WHAT NEEDS TO BE DONE
Every line holding "arraybackslash" should be copied from the records below.
──────── DATA SECTION ────────
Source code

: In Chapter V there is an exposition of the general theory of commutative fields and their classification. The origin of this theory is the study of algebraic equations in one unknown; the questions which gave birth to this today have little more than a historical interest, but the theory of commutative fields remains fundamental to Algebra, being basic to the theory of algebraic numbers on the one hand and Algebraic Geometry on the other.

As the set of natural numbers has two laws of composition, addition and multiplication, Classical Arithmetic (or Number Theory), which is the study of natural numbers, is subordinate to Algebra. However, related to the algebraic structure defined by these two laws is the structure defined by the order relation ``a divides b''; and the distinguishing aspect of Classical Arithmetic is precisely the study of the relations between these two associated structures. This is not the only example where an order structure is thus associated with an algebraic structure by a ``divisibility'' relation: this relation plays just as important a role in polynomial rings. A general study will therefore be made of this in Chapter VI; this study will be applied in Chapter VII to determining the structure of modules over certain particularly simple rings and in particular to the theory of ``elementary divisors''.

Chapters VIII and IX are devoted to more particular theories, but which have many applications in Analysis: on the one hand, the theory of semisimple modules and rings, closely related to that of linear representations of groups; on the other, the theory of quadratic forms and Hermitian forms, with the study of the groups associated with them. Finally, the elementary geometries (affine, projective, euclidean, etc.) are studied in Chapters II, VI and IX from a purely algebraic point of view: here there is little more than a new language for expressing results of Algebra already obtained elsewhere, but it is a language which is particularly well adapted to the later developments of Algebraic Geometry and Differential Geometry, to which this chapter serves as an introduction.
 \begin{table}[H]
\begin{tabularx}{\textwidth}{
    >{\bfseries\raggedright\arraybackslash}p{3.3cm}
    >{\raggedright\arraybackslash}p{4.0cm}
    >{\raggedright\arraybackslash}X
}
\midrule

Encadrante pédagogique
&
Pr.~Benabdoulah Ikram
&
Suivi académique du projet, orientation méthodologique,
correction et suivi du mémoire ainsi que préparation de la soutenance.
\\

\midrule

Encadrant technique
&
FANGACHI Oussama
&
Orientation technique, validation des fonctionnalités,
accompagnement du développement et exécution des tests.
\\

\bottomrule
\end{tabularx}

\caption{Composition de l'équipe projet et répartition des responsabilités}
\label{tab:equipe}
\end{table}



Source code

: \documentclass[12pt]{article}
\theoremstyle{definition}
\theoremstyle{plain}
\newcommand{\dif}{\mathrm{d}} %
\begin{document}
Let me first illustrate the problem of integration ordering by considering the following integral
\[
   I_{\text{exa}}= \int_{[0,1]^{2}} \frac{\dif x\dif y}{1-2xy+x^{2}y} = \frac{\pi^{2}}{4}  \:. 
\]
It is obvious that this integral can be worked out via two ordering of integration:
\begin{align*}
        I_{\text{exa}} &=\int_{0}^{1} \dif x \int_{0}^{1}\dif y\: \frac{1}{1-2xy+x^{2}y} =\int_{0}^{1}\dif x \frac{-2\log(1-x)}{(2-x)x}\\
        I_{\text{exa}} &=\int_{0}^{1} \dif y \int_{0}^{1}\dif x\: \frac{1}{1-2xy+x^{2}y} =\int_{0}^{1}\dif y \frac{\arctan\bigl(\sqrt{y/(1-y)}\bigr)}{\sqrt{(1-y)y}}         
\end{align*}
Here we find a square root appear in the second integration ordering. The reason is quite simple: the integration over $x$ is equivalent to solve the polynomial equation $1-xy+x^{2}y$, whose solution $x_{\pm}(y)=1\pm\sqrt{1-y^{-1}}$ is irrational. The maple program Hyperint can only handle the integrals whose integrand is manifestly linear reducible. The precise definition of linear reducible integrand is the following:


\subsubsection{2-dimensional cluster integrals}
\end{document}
────────
SOLUTION FOR THIS PROBLEM
    >{\bfseries\raggedright\arraybackslash}p{3.3cm}
    >{\raggedright\arraybackslash}p{4.0cm}
    >{\raggedright\arraybackslash}X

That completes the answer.